Even before the American thrust across Monte Artemisio, Albert Kesselring doubted whether the indefensible terrain below the Tiber River could be held much longer. Of 540 German antitank guns in Italy, 120 remained. On June 2, he advised Berlin that in three weeks his armies had suffered 38,000 casualties; among his divisions still fighting, only two were even 50 percent combat effective. Charred tanks and trucks fouled every road and cart path. The Subiaco Pass, through which much of Vietinghoff’s Tenth Army would squeeze, resembled “a huge snake of burning vehicles.”
Vietinghoff himself was a casualty: sick and spent, he handed command to his chief of staff and stumbled off to a hospital in northern Italy. A few hours later, Kesselring’s own staff chief, Siegfried Westphal, collapsed from nervous exhaustion. Mackensen, too, was finished: Hitler approved Kesselring’s demand that he be cashiered as Fourteenth Army commander for incompetence in defending the Colli Laziali, among other alleged failings.
Kesselring had earlier proposed a scorched-earth retreat that included the demolition of all Tiber River bridges, as well
as power, rail, and industrial facilities around Rome. Hitler demurred. Roman bridges had “considerable historical and artistic merit”; moreover, the capital held little strategic value, and leaving it in ashes would merely enhance Allied political and propaganda gains. On June 3, less than two hours after Jack Toffey’s death, the high command informed Kesselring: “Führer decision. There must not be a battle of Rome.”
Rear guards would continue to harass the American horde in the Roman suburbs, buying time for the garrison to flee from what Berlin now declared to be an open city. Fourteenth and Tenth Army troops would hasten north, in small bands if necessary. A radio code word—ELEFANTE—warned that Allied forces were closing in on the capital.
The sound of gunfire from the Colli Laziali had been audible since May 29, and unease among the German occupiers in Rome now gave way to panic. Papers were burned, granaries fired; an ammunition dump in the Campo Verano cemetery was blown up, along with a barracks, a Fiat plant, a phone center. The white peacocks strutting about the German embassy garden had long been shot and roasted. The Hotel de la Ville in the Via Sistina, a pleasant redoubt known as “Brighter Berlin,” emptied out. Near the Piazza Fiume, soldiers methodically looted a hardware shop, packing their booty into a covered truck. Officers living the high life on the Via Veneto pilfered the silverware and water goblets before decamping.

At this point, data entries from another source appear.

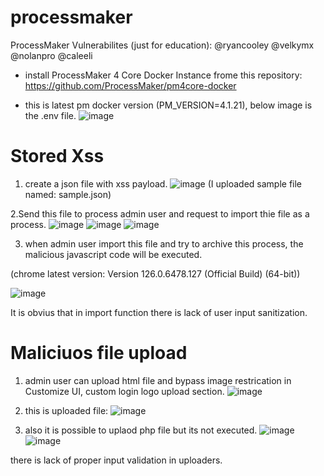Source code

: # processmaker
ProcessMaker Vulnerabilites (just for education):
@ryancooley @velkymx @nolanpro @caleeli

- install ProcessMaker 4 Core Docker Instance frome this repository:
https://github.com/ProcessMaker/pm4core-docker

- this is latest pm docker version (PM_VERSION=4.1.21), below image is the .env file.
   ![image](https://github.com/php-lover-boy/processmaker/assets/111951701/6399239e-8f0b-467e-8f44-dedb21130389)
  
# Stored Xss
1. create a json file with xss payload.
   ![image](https://github.com/php-lover-boy/processmaker/assets/111951701/fc68a457-7ae6-4b5d-bcc0-8ed79b4a9871)
(I uploaded sample file named: sample.json)

2.Send this file to process admin user and request to import thie file as a process.
![image](https://github.com/php-lover-boy/processmaker/assets/111951701/42c2568d-8176-4b48-a738-b71a6e7e3d53)
![image](https://github.com/php-lover-boy/processmaker/assets/111951701/97d5524c-4227-47f9-805a-d2bc402b2465)
![image](https://github.com/php-lover-boy/processmaker/assets/111951701/ff1da235-b5f3-4af4-8f06-4ac3147997dc)

3. when admin user import this file and try to archive this process, the malicious javascript code will be executed. 

(chrome latest version: Version 126.0.6478.127 (Official Build) (64-bit))

![image](https://github.com/php-lover-boy/processmaker/assets/111951701/c62fdb6a-2303-46c9-8df8-6e07f617a9d5)

It is obvius that in import function there is lack of user input sanitization. 

# Maliciuos file upload 
1. admin user can upload html file and bypass image restrication in Customize UI, custom login logo upload section.
  ![image](https://github.com/php-lover-boy/processmaker/assets/111951701/802a0386-9977-4c9a-a508-09a761e49e6e)


2. this is uploaded file:
![image](https://github.com/php-lover-boy/processmaker/assets/111951701/078df8da-12dd-4105-a85f-ba0d00e3aa80)

3. also it is possible to uplaod php file but its not executed.
   ![image](https://github.com/php-lover-boy/processmaker/assets/111951701/9a441470-5baa-46f2-a023-14093957487d)
![image](https://github.com/php-lover-boy/processmaker/assets/111951701/a6cc1129-3d0f-477c-b22e-756f452249c0)

there is lack of proper input validation in uploaders.



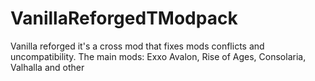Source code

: # VanillaReforgedTModpack
Vanilla reforged it's a cross mod that fixes mods conflicts and uncompatibility. The main mods: Exxo Avalon, Rise of Ages, Consolaria, Valhalla and other
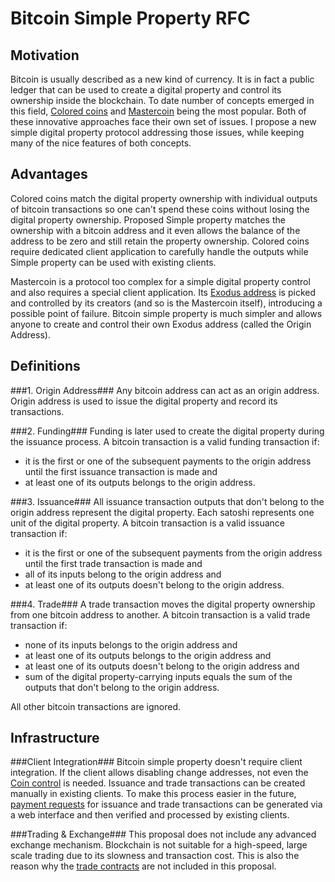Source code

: Bitcoin Simple Property RFC
===========================

Motivation
----------
Bitcoin is usually described as a new kind of currency. It is in fact a public ledger that can be used to create a digital property and control its ownership inside the blockchain. To date number of concepts emerged in this field, [Colored coins](http://wiki.bitcoinx.org/) and [Mastercoin](http://www.mastercoin.org/) being the most popular. Both of these innovative approaches face their own set of issues. I propose a new simple digital property protocol addressing those issues, while keeping many of the nice features of both concepts.

Advantages
----------
Colored coins match the digital property ownership with individual outputs of bitcoin transactions so one can't spend these coins without losing the digital property ownership. Proposed Simple property matches the ownership with a bitcoin address and it even allows the balance of the address to be zero and still retain the property ownership. Colored coins require dedicated client application to carefully handle the outputs while Simple property can be used with existing clients.

Mastercoin is a protocol too complex for a simple digital property control and also requires a special client application. Its [Exodus address](http://blockchain.info/fb/1exodu) is picked and controlled by its creators (and so is the Mastercoin itself), introducing a possible point of failure. Bitcoin simple property is much simpler and allows anyone to create and control their own Exodus address (called the Origin Address).

Definitions
-----------
###1. Origin Address###
Any bitcoin address can act as an origin address. Origin address is used to issue the digital property and record its transactions.

###2. Funding###
Funding is later used to create the digital property during the issuance process. A bitcoin transaction is a valid funding transaction if:
* it is the first or one of the subsequent payments to the origin address until the first issuance transaction is made and
* at least one of its outputs belongs to the origin address.

###3. Issuance###
All issuance transaction outputs that don't belong to the origin address represent the digital property. Each satoshi represents one unit of the digital property. A bitcoin transaction is a valid issuance transaction if:
* it is the first or one of the subsequent payments from the origin address until the first trade transaction is made and
* all of its inputs belong to the origin address and
* at least one of its outputs doesn't belong to the origin address.

###4. Trade###
A trade transaction moves the digital property ownership from one bitcoin address to another. A bitcoin transaction is a valid trade transaction if:
* none of its inputs belongs to the origin address and
* at least one of its outputs belongs to the origin address and
* at least one of its outputs doesn't belong to the origin address and
* sum of the digital property-carrying inputs equals the sum of the outputs that don't belong to the origin address.



All other bitcoin transactions are ignored.


Infrastructure
--------------

###Client Integration###
Bitcoin simple property doesn't require client integration. If the client allows disabling change addresses, not even the [Coin control](https://bitcointalk.org/index.php?topic=144331.0) is needed. Issuance and trade transactions can be created manually in existing clients. To make this process easier in the future, [payment requests](https://en.bitcoin.it/wiki/BIP_0070) for issuance and trade transactions can be generated via a web interface and then verified and processed by existing clients.

###Trading & Exchange###
This proposal does not include any advanced exchange mechanism. Blockchain is not suitable for a high-speed, large scale trading due to its slowness and transaction cost. This is also the reason why the [trade contracts](https://en.bitcoin.it/wiki/Smart_Property) are not included in this proposal.







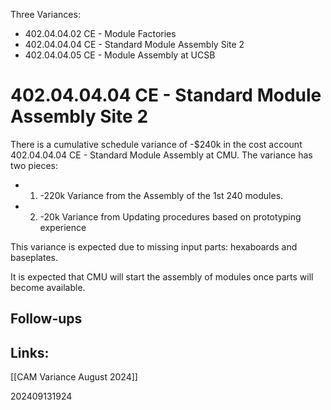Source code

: Three Variances:
- 402.04.04.02 CE - Module Factories
- 402.04.04.04 CE - Standard Module Assembly Site 2
- 402.04.04.05 CE - Module Assembly at UCSB

# 402.04.04.04 CE - Standard Module Assembly Site 2

There is a cumulative schedule variance of -$240k in the cost account 
402.04.04.04 CE - Standard Module Assembly at CMU.  The variance has two pieces:
- 1) -220k Variance from the Assembly of the 1st 240 modules.
- 2) -20k Variance from Updating procedures based on prototyping experience

This variance is expected due to missing input parts: hexaboards and baseplates. 

It is expected that CMU will start the assembly of modules once parts will become available.






## Follow-ups


## Links: 
[[CAM Variance August 2024]]


202409131924
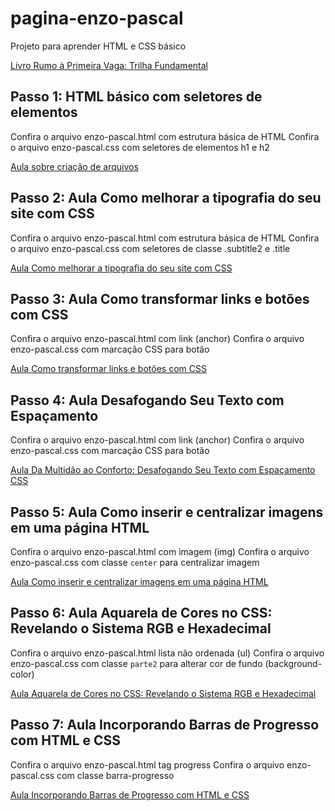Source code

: # pagina-enzo-pascal
Projeto para aprender HTML e CSS básico

[Livro Rumo à Primeira Vaga: Trilha Fundamental](https://l.dev.pro.br/ebook-rpv-trilha-fundamental)

## Passo 1: HTML básico com seletores de elementos
Confira o arquivo enzo-pascal.html com estrutura básica de HTML
Confira o arquivo enzo-pascal.css com seletores de elementos h1 e h2

[Aula sobre criação de arquivos](https://l.dev.pro.br/css-enzo-pascal-1)

## Passo 2: Aula Como melhorar a tipografia do seu site com CSS
Confira o arquivo enzo-pascal.html com estrutura básica de HTML
Confira o arquivo enzo-pascal.css com seletores de classe .subtitle2 e .title

[Aula Como melhorar a tipografia do seu site com CSS](https://l.dev.pro.br/tipografia-css-enzo-pascal-2)

## Passo 3: Aula Como transformar links e botões com CSS
Confira o arquivo enzo-pascal.html com link (anchor)
Confira o arquivo enzo-pascal.css com marcação CSS para botão

[Aula Como transformar links e botões com CSS](https://l.dev.pro.br/ebook-rpv-links-e-botoes-css)

## Passo 4: Aula Desafogando Seu Texto com Espaçamento 
Confira o arquivo enzo-pascal.html com link (anchor)
Confira o arquivo enzo-pascal.css com marcação CSS para botão

[Aula Da Multidão ao Conforto: Desafogando Seu Texto com Espaçamento CSS](https://l.dev.pro.br/aula-espacamento-de-texto)

## Passo 5: Aula Como inserir e centralizar imagens em uma página HTML 
Confira o arquivo enzo-pascal.html com imagem (img)
Confira o arquivo enzo-pascal.css com classe `center` para centralizar imagem

[Aula Como inserir e centralizar imagens em uma página HTML](https://l.dev.pro.br/como-centralizar-imagem-html)

## Passo 6: Aula Aquarela de Cores no CSS: Revelando o Sistema RGB e Hexadecimal 
Confira o arquivo enzo-pascal.html lista não ordenada (ul)
Confira o arquivo enzo-pascal.css com classe `parte2` para alterar cor de fundo (background-color)

[Aula Aquarela de Cores no CSS: Revelando o Sistema RGB e Hexadecimal](https://l.dev.pro.br/cores-no-css)

## Passo 7: Aula Incorporando Barras de Progresso com HTML e CSS 
Confira o arquivo enzo-pascal.html tag progress
Confira o arquivo enzo-pascal.css com classe barra-progresso

[Aula Incorporando Barras de Progresso com HTML e CSS](https://l.dev.pro.br/barra-de-progresso)



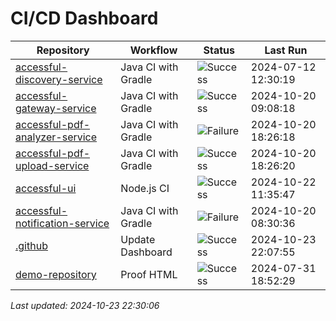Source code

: # CI/CD Dashboard

| Repository | Workflow | Status | Last Run |
| ---------- | -------- | ------ | -------- |
| [accessful-discovery-service](https://github.com/Accessful-AI/accessful-discovery-service) | Java CI with Gradle | ![Success](https://img.shields.io/badge/Success-brightgreen) | 2024-07-12 12:30:19 |
| [accessful-gateway-service](https://github.com/Accessful-AI/accessful-gateway-service) | Java CI with Gradle | ![Success](https://img.shields.io/badge/Success-brightgreen) | 2024-10-20 09:08:18 |
| [accessful-pdf-analyzer-service](https://github.com/Accessful-AI/accessful-pdf-analyzer-service) | Java CI with Gradle | ![Failure](https://img.shields.io/badge/Failure-red) | 2024-10-20 18:26:18 |
| [accessful-pdf-upload-service](https://github.com/Accessful-AI/accessful-pdf-upload-service) | Java CI with Gradle | ![Success](https://img.shields.io/badge/Success-brightgreen) | 2024-10-20 18:26:20 |
| [accessful-ui](https://github.com/Accessful-AI/accessful-ui) | Node.js CI | ![Success](https://img.shields.io/badge/Success-brightgreen) | 2024-10-22 11:35:47 |
| [accessful-notification-service](https://github.com/Accessful-AI/accessful-notification-service) | Java CI with Gradle | ![Failure](https://img.shields.io/badge/Failure-red) | 2024-10-20 08:30:36 |
| [.github](https://github.com/Accessful-AI/.github) | Update Dashboard | ![Success](https://img.shields.io/badge/Success-brightgreen) | 2024-10-23 22:07:55 |
| [demo-repository](https://github.com/Accessful-AI/demo-repository) | Proof HTML | ![Success](https://img.shields.io/badge/Success-brightgreen) | 2024-07-31 18:52:29 |


*Last updated: 2024-10-23 22:30:06*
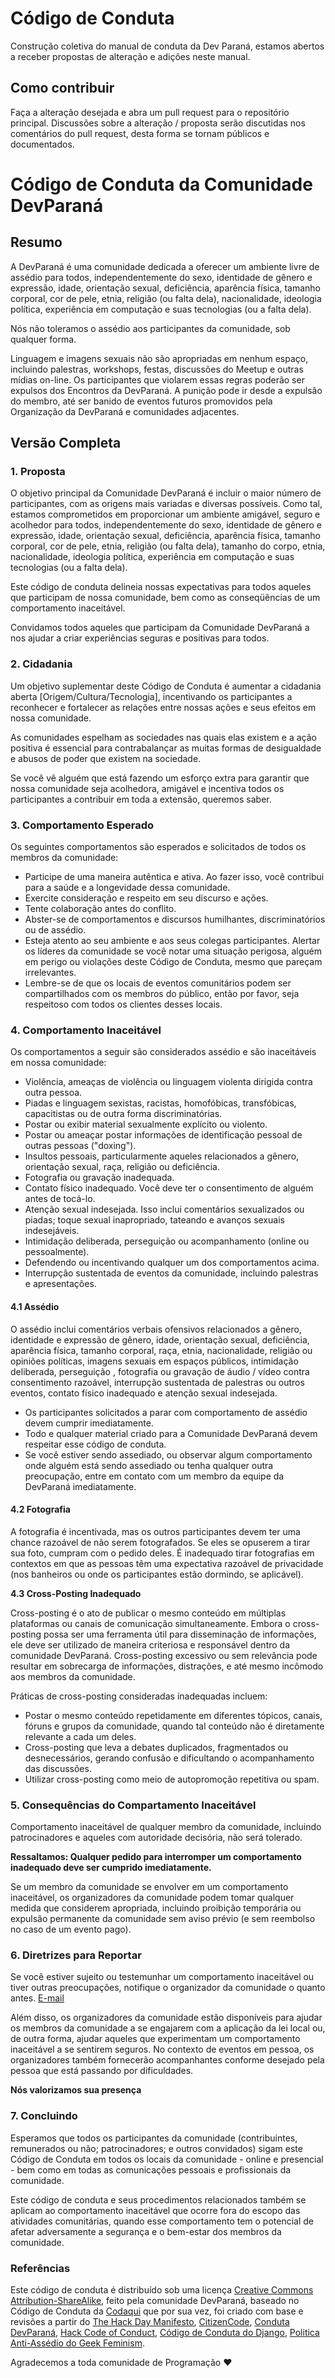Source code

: # Código de Conduta
Construção coletiva do manual de conduta da Dev Paraná, estamos abertos a receber propostas de alteração e adições neste manual.

## Como contribuir

Faça a alteração desejada e abra um pull request para o repositório principal.
Discussões sobre a alteração / proposta serão discutidas nos comentários do pull request, desta forma se tornam públicos e documentados.

# Código de Conduta da Comunidade DevParaná

## Resumo

A DevParaná é uma comunidade dedicada a oferecer um ambiente livre de assédio para todos, independentemente do sexo, identidade de gênero e expressão, idade, orientação sexual, deficiência, aparência física, tamanho corporal, cor de pele, etnia, religião (ou falta dela), nacionalidade, ideologia política, experiência em computação e suas tecnologias (ou a falta dela).

Nós não toleramos o assédio aos participantes da comunidade, sob qualquer forma.

Linguagem e imagens sexuais não são apropriadas em nenhum espaço, incluindo palestras, workshops, festas, discussões do Meetup e outras mídias on-line. Os participantes que violarem essas regras poderão ser expulsos dos Encontros da DevParaná. A punição pode ir desde a expulsão do membro, até ser banido de eventos futuros promovidos pela Organização da DevParaná e comunidades adjacentes.

## Versão Completa

### 1. Proposta

O objetivo principal da Comunidade DevParaná é incluir o maior número de participantes, com as origens mais variadas e diversas possíveis. Como tal, estamos comprometidos em proporcionar um ambiente amigável, seguro e acolhedor para todos, independentemente do sexo, identidade de gênero e expressão, idade, orientação sexual, deficiência, aparência física, tamanho corporal, cor de pele, etnia, religião (ou falta dela), tamanho do corpo, etnia, nacionalidade, ideologia política, experiência em computação e suas tecnologias (ou a falta dela).

Este código de conduta delineia nossas expectativas para todos aqueles que participam de nossa comunidade, bem como as conseqüências de um comportamento inaceitável.

Convidamos todos aqueles que participam da Comunidade DevParaná a nos ajudar a criar experiências seguras e positivas para todos.

### 2. Cidadania

Um objetivo suplementar deste Código de Conduta é aumentar a cidadania aberta [Origem/Cultura/Tecnologia], incentivando os participantes a reconhecer e fortalecer as relações entre nossas ações e seus efeitos em nossa comunidade.

As comunidades espelham as sociedades nas quais elas existem e a ação positiva é essencial para contrabalançar as muitas formas de desigualdade e abusos de poder que existem na sociedade.

Se você vê alguém que está fazendo um esforço extra para garantir que nossa comunidade seja acolhedora, amigável e incentiva todos os participantes a contribuir em toda a extensão, queremos saber.

### 3. Comportamento Esperado

Os seguintes comportamentos são esperados e solicitados de todos os membros da comunidade:

* Participe de uma maneira autêntica e ativa. Ao fazer isso, você contribui para a saúde e a longevidade dessa comunidade.
* Exercite consideração e respeito em seu discurso e ações.
* Tente colaboração antes do conflito.
* Abster-se de comportamentos e discursos humilhantes, discriminatórios ou de assédio.
* Esteja atento ao seu ambiente e aos seus colegas participantes. Alertar os líderes da comunidade se você notar uma situação perigosa, alguém em perigo ou violações deste Código de Conduta, mesmo que pareçam irrelevantes.
* Lembre-se de que os locais de eventos comunitários podem ser compartilhados com os membros do público, então por favor, seja respeitoso com todos os clientes desses locais.

### 4. Comportamento Inaceitável

Os comportamentos a seguir são considerados assédio e são inaceitáveis em nossa comunidade:

* Violência, ameaças de violência ou linguagem violenta dirigida contra outra pessoa.
* Piadas e linguagem sexistas, racistas, homofóbicas, transfóbicas, capacitistas ou de outra forma discriminatórias.
* Postar ou exibir material sexualmente explícito ou violento.
* Postar ou ameaçar postar informações de identificação pessoal de outras pessoas ("doxing").
* Insultos pessoais, particularmente aqueles relacionados a gênero, orientação sexual, raça, religião ou deficiência.
* Fotografia ou gravação inadequada.
* Contato físico inadequado. Você deve ter o consentimento de alguém antes de tocá-lo.
* Atenção sexual indesejada. Isso inclui comentários sexualizados ou piadas; toque sexual inapropriado, tateando e avanços sexuais indesejáveis.
* Intimidação deliberada, perseguição ou acompanhamento (online ou pessoalmente).
* Defendendo ou incentivando qualquer um dos comportamentos acima.
* Interrupção sustentada de eventos da comunidade, incluindo palestras e apresentações.


#### 4.1 Assédio

O assédio inclui comentários verbais ofensivos relacionados a gênero, identidade e expressão de gênero, idade, orientação sexual, deficiência, aparência física, tamanho corporal, raça, etnia, nacionalidade, religião ou opiniões políticas, imagens sexuais em espaços públicos, intimidação deliberada, perseguição , fotografia ou gravação de áudio / vídeo contra consentimento razoável, interrupção sustentada de palestras ou outros eventos, contato físico inadequado e atenção sexual indesejada.

* Os participantes solicitados a parar com comportamento de assédio devem cumprir imediatamente.
* Todo e qualquer material criado para a Comunidade DevParaná devem respeitar esse código de conduta.
* Se você estiver sendo assediado, ou observar algum comportamento onde alguém está sendo assediado ou tenha qualquer outra preocupação, entre em contato com um membro da equipe da DevParaná imediatamente.


#### 4.2 Fotografia

A fotografia é incentivada, mas os outros participantes devem ter uma chance razoável de não serem fotografados. Se eles se opuserem a tirar sua foto, cumpram com o pedido deles. É inadequado tirar fotografias em contextos em que as pessoas têm uma expectativa razoável de privacidade (nos banheiros ou onde os participantes estão dormindo, se aplicável).

**4.3 Cross-Posting Inadequado**

Cross-posting é o ato de publicar o mesmo conteúdo em múltiplas plataformas ou canais de comunicação simultaneamente. Embora o cross-posting possa ser uma ferramenta útil para disseminação de informações, ele deve ser utilizado de maneira criteriosa e responsável dentro da comunidade DevParaná. Cross-posting excessivo ou sem relevância pode resultar em sobrecarga de informações, distrações, e até mesmo incômodo aos membros da comunidade.

Práticas de cross-posting consideradas inadequadas incluem:
- Postar o mesmo conteúdo repetidamente em diferentes tópicos, canais, fóruns e grupos da comunidade, quando tal conteúdo não é diretamente relevante a cada um deles.
- Cross-posting que leva a debates duplicados, fragmentados ou desnecessários, gerando confusão e dificultando o acompanhamento das discussões.
- Utilizar cross-posting como meio de autopromoção repetitiva ou spam.

### 5. Consequências do Compartamento Inaceitável

Comportamento inaceitável de qualquer membro da comunidade, incluindo patrocinadores e aqueles com autoridade decisória, não será tolerado.

**Ressaltamos: Qualquer pedido para interromper um comportamento inadequado deve ser cumprido imediatamente.**

Se um membro da comunidade se envolver em um comportamento inaceitável, os organizadores da comunidade podem tomar qualquer medida que considerem apropriada, incluindo proibição temporária ou expulsão permanente da comunidade sem aviso prévio (e sem reembolso no caso de um evento pago).

### 6. Diretrizes para Reportar

Se você estiver sujeito ou testemunhar um comportamento inaceitável ou tiver outras preocupações, notifique o organizador da comunidade o quanto antes. [E-mail](mailto:comunidade@devpr.org)

Além disso, os organizadores da comunidade estão disponíveis para ajudar os membros da comunidade a se engajarem com a aplicação da lei local ou, de outra forma, ajudar aqueles que experimentam um comportamento inaceitável a se sentirem seguros. No contexto de eventos em pessoa, os organizadores também fornecerão acompanhantes conforme desejado pela pessoa que está passando por dificuldades.

**Nós valorizamos sua presença**

### 7. Concluindo

Esperamos que todos os participantes da comunidade (contribuintes, remunerados ou não; patrocinadores; e outros convidados) sigam este Código de Conduta em todos os locais da comunidade - online e presencial - bem como em todas as comunicações pessoais e profissionais da comunidade.

Este código de conduta e seus procedimentos relacionados também se aplicam ao comportamento inaceitável que ocorre fora do escopo das atividades comunitárias, quando esse comportamento tem o potencial de afetar adversamente a segurança e o bem-estar dos membros da comunidade.

### Referências
Este código de conduta é distribuído sob uma licença [Creative Commons Attribution-ShareAlike](https://creativecommons.org/licenses/by-sa/3.0/), feito pela comunidade DevParaná, baseado no Código de Conduta da [Codaqui](https://www.codaqui.dev) que por sua vez, foi criado com base e revisões a partir do [The Hack Day Manifesto](https://hackdaymanifesto.com), [CitizenCode](http://citizencodeofconduct.org/), [Conduta DevParaná](https://github.com/DeveloperParana/conduta), [Hack Code of Conduct](https://hackcodeofconduct.org), [Código de Conduta do Django](https://www.djangoproject.com/conduct/), [Politica Anti-Assédio do Geek Feminism](http://geekfeminism.wikia.com/wiki/Conference_anti-harassment/Policy).

Agradecemos a toda comunidade de Programação :heart:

“Germans streaming through the city, pushing carts, trying to swipe cars, marching on foot,” Peter Tompkins, the OSS operative, wrote in his diary. “The cafés were still open and doing big business.” A six P.M. curfew was imposed, “but it isn’t quite clear who is giving the orders.” Tompkins filled his bathtub just before the city’s water pipes ran dry. As Romans watched from behind shuttered windows, convoys streamed out of the city, vehicles three and four abreast on the Via Cassia, the Via Salaria, and abutting sidewalks. “Wild-eyed, unshaven, unkempt, on foot, in stolen cars, in horsedrawn vehicles, even in carts belonging to the street cleaning department,” one witness reported. “Some of them dragged small ambulances with wounded in them.” Fascist Blackshirts pleaded for rides or trotted north, furtively looking over their shoulders. Tompkins, the dutiful spy, recorded it all: Germans fleeing on bicycles, Germans hobbling on crutches, Germans on motorcycles with flat tires, Germans near the Piazza Venezia “trying to get away with cars that no longer have any tires, driving on the rims.”